I turned to see Doctor grinning wildly and running at me while waving something in his hand. Everyone stepped back as he made his way through the playground. He was like Moses parting the Red Sea. ‘Granny! Granny!’ he shouted.
That’s how all the children naturally addressed anyone over forty and, being closer to sixty, I more than qualified. When I was much younger and starting out as an aid worker across the border, I’d been called ‘Mother.’ It had felt like a slap in the face to be named that, as if they were mocking me for my childless state, which of course they weren’t. All those countries and missions later, after all the thousands of children I’d tended, I’d finally grown used to it.
As Doctor ran at me, I should have chided him for his recklessness around the machinery but I didn’t. His joy at being alive was so pure that I found myself favouring him, even granting him amnesty from the rules all the others were expected to live by. My partiality for the boy wasn’t solely based on his positive outlook on life; I’d delivered him five years before.

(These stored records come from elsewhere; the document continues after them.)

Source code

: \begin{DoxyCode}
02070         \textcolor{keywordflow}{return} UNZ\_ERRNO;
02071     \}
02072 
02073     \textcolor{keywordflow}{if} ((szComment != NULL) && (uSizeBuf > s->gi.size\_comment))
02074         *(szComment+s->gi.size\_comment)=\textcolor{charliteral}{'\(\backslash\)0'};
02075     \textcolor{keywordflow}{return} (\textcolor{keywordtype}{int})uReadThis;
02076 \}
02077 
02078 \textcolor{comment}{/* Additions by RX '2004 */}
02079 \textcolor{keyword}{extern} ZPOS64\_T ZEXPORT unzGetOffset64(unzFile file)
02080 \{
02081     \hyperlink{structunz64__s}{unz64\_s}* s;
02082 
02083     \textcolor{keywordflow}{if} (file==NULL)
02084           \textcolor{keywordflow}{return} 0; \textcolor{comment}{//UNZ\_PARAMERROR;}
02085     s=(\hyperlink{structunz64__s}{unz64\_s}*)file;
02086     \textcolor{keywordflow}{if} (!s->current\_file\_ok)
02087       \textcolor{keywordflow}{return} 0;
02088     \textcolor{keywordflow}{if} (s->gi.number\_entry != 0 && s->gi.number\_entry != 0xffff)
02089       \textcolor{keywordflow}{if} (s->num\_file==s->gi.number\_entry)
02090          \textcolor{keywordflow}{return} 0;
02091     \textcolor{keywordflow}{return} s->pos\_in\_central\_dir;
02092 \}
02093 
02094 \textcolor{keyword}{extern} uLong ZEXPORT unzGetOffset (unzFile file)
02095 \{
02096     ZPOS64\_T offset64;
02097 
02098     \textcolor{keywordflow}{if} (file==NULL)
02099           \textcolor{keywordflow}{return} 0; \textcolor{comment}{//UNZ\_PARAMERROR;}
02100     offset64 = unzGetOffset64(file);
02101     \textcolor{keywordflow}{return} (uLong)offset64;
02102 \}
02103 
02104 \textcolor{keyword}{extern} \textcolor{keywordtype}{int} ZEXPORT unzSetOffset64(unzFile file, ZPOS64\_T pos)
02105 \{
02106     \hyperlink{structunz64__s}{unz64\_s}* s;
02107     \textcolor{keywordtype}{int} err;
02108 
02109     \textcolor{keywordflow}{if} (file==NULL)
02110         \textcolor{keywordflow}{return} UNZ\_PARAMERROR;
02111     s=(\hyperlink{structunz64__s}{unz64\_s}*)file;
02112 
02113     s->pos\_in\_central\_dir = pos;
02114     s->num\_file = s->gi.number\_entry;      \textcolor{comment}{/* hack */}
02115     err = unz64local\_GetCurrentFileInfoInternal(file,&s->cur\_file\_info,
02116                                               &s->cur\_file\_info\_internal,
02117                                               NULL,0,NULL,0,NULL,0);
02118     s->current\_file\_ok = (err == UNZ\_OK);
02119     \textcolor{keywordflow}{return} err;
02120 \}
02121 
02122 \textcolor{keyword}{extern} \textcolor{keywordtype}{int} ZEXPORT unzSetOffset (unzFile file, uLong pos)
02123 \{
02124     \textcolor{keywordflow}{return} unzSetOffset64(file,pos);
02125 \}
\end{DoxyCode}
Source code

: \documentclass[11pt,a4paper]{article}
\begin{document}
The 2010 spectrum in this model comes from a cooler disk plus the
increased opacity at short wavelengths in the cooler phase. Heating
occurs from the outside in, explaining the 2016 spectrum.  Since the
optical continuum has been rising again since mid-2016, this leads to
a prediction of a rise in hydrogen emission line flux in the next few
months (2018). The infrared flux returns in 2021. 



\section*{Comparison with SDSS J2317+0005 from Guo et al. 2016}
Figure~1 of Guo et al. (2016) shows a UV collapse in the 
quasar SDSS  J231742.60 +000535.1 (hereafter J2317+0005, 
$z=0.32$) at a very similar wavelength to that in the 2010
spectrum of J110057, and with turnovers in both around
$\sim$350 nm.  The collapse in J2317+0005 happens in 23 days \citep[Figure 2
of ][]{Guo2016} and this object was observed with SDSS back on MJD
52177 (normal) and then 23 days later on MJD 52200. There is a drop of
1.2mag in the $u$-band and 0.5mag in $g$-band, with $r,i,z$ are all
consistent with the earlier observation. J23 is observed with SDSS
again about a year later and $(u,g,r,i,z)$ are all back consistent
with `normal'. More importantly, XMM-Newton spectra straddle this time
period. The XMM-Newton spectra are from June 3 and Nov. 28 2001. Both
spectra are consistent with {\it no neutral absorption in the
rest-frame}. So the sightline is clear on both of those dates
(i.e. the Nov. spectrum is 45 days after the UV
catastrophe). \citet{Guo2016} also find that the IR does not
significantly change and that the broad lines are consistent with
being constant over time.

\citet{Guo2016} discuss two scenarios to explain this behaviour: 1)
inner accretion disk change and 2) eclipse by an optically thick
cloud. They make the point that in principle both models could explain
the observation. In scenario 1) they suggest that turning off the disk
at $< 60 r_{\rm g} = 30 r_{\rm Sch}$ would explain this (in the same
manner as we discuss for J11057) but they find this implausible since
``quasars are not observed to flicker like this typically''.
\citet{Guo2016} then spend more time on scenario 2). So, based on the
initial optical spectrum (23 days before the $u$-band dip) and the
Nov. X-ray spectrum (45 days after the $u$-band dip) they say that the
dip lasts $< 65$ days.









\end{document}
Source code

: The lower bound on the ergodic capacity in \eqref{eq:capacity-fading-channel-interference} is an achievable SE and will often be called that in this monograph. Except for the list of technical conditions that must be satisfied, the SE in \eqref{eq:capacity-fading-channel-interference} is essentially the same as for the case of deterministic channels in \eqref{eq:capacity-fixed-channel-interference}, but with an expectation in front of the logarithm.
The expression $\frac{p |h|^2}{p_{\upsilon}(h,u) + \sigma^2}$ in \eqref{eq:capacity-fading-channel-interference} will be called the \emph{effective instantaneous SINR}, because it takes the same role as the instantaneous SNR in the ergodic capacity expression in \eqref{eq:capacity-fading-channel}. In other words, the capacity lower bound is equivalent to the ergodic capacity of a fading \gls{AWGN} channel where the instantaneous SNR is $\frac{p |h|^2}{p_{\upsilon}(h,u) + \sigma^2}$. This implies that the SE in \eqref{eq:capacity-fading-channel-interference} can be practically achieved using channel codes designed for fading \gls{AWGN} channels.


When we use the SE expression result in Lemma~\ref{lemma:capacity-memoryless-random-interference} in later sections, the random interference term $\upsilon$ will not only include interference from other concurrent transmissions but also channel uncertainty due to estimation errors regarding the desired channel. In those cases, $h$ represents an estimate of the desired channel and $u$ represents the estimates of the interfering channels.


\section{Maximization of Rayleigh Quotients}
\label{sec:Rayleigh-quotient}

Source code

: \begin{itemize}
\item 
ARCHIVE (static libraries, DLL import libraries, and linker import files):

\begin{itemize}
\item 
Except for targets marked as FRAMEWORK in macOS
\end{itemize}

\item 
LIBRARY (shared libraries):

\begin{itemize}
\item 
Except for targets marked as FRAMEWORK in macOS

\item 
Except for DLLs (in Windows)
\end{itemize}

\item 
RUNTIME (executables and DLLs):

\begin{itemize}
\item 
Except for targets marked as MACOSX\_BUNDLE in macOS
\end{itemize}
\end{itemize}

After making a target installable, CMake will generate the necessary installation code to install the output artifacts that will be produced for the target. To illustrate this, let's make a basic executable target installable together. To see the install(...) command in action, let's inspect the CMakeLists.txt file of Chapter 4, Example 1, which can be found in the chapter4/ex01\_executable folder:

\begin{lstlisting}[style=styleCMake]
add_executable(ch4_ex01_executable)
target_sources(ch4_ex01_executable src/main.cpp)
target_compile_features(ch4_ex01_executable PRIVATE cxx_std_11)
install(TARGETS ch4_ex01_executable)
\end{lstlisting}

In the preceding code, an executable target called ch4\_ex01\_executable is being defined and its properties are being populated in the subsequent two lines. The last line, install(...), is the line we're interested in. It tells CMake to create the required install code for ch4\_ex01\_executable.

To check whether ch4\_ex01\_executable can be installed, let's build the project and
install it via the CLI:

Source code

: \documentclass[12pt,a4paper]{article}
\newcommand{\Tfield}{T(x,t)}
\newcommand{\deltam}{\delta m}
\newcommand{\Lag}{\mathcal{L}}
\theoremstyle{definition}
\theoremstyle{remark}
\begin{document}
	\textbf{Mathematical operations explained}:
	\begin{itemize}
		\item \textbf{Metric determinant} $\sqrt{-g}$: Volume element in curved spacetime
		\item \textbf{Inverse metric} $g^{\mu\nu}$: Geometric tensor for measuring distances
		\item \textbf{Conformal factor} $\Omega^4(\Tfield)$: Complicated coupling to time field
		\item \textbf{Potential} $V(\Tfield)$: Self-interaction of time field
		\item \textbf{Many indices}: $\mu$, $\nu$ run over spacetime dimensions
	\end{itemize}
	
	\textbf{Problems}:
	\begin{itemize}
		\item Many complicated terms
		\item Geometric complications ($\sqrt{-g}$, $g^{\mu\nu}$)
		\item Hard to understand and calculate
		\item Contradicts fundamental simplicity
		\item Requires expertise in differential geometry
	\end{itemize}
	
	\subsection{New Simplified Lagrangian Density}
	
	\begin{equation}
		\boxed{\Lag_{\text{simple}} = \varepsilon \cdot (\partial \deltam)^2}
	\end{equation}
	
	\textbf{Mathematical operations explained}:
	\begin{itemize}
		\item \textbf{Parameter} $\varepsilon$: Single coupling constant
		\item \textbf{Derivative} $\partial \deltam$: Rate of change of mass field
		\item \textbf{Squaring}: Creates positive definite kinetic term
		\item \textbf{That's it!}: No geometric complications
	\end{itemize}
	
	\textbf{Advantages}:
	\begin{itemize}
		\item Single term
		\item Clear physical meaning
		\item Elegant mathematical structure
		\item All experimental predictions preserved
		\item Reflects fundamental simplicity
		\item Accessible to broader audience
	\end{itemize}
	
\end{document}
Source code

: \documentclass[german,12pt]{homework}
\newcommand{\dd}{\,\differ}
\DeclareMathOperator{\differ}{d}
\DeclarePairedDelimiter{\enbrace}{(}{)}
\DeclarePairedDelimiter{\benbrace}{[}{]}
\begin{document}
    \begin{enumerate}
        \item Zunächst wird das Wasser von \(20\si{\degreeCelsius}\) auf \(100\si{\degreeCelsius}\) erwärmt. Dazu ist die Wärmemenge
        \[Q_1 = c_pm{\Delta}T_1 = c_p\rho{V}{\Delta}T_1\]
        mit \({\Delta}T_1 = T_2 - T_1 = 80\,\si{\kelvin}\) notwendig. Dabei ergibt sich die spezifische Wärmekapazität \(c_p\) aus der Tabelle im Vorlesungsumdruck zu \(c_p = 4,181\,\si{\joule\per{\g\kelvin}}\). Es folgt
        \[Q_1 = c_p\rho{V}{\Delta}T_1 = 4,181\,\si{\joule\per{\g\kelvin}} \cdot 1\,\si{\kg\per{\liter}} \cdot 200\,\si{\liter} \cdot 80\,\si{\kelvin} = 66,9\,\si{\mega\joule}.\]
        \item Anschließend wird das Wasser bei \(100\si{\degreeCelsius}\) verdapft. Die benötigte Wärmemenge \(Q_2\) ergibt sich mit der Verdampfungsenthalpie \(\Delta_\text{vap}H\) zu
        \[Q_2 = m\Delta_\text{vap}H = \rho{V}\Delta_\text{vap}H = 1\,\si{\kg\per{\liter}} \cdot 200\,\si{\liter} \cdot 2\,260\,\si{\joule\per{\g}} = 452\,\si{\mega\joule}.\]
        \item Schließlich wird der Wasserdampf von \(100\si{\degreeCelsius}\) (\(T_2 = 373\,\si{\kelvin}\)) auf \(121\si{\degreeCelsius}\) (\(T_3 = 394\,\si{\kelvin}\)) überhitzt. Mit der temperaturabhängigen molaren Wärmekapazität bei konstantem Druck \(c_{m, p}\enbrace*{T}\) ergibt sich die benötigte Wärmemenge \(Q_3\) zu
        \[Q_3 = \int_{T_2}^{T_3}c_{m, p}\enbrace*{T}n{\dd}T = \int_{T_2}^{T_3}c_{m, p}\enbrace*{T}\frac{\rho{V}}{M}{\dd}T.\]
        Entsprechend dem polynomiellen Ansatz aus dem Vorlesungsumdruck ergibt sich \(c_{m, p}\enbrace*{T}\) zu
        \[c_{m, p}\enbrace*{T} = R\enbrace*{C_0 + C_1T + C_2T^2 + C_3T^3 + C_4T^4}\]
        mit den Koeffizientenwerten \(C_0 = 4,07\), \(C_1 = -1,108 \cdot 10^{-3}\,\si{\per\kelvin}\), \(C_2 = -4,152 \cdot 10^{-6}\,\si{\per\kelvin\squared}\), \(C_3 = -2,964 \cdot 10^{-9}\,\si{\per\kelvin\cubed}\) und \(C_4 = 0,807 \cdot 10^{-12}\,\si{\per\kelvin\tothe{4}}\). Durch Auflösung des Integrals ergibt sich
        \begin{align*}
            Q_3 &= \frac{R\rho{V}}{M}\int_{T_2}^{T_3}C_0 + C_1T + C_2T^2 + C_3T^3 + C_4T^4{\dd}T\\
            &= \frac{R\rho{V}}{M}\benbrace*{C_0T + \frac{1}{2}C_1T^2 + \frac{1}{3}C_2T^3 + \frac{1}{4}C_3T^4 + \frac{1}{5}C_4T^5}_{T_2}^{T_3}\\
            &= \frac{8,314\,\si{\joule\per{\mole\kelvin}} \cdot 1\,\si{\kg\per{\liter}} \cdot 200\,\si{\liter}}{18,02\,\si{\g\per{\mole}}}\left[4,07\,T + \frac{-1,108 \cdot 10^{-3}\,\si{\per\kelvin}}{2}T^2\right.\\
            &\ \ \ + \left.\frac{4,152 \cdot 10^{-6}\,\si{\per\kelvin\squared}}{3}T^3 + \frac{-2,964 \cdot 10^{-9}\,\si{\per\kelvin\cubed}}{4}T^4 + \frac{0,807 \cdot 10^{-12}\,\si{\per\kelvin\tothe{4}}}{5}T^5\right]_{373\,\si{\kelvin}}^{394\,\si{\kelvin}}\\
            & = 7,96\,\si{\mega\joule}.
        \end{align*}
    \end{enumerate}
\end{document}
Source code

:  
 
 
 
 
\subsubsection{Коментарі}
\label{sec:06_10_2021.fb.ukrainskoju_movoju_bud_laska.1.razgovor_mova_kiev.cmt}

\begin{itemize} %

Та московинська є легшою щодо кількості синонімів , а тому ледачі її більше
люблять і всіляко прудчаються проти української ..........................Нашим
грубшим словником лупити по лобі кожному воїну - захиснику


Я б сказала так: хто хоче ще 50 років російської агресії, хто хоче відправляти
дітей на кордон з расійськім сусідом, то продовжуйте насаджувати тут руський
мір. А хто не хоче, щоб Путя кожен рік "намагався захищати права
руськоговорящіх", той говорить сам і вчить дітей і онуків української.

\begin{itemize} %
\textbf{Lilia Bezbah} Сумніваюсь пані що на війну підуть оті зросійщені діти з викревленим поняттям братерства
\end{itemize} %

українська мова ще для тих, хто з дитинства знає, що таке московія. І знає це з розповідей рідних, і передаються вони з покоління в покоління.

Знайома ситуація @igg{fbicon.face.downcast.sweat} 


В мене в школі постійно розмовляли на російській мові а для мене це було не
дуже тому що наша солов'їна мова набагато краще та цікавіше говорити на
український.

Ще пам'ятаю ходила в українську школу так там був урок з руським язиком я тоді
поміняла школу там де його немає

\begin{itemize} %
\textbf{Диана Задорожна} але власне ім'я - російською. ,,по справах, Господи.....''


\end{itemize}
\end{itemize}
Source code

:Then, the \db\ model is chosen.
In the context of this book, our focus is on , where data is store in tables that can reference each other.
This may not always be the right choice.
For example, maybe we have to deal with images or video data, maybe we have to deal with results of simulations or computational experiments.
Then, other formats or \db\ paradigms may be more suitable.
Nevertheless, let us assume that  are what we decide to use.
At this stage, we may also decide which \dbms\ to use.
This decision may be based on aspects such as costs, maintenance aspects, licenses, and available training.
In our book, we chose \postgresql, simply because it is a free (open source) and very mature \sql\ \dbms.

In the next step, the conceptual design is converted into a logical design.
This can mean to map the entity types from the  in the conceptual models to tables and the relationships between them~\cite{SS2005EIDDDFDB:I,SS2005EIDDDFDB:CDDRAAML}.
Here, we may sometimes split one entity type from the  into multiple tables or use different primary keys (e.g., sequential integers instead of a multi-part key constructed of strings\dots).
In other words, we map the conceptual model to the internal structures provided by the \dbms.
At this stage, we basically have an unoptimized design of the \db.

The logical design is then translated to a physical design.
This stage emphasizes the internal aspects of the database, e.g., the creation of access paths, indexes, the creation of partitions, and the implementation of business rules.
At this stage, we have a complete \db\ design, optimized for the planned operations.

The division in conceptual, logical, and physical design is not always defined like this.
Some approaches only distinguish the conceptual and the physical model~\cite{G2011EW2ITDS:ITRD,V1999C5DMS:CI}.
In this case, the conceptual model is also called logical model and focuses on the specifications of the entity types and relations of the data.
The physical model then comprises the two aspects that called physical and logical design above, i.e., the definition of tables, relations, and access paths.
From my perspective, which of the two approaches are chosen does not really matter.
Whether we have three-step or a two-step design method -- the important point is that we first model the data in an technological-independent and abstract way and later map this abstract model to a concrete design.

Despite having had no child-birthing training, I’d stepped in when all the other midwives had refused to help his HIV-positive mother, back when HIV was so rare that it was considered more black magic than a disease. His mother had gone into labour a few weeks premature after almost being stoned to death as she was chased from her village. I’d refused to allow her to go through another ordeal alone.
Coached over satellite telephone by a Doctors Without Borders obstetrician, I’d kitted up in a makeshift kind of hazmat suit before helping bring Doctor into the world. We were lucky. Despite his mother’s health issues, it had been a textbook birth.
She’d cradled him to her chest for an hour afterwards, too weak to sit up but too fierce to allow me to take him from her. She held him while I held her, my gloved hand over her bare one, which was resting on his scrawny buttocks.
‘He will be a great man, this one,’ she said, smiling weakly. ‘I name him Doctor.’ It was the highest honour she could think to bestow on him. It depressed me, given that the medical profession had been able to do nothing for her.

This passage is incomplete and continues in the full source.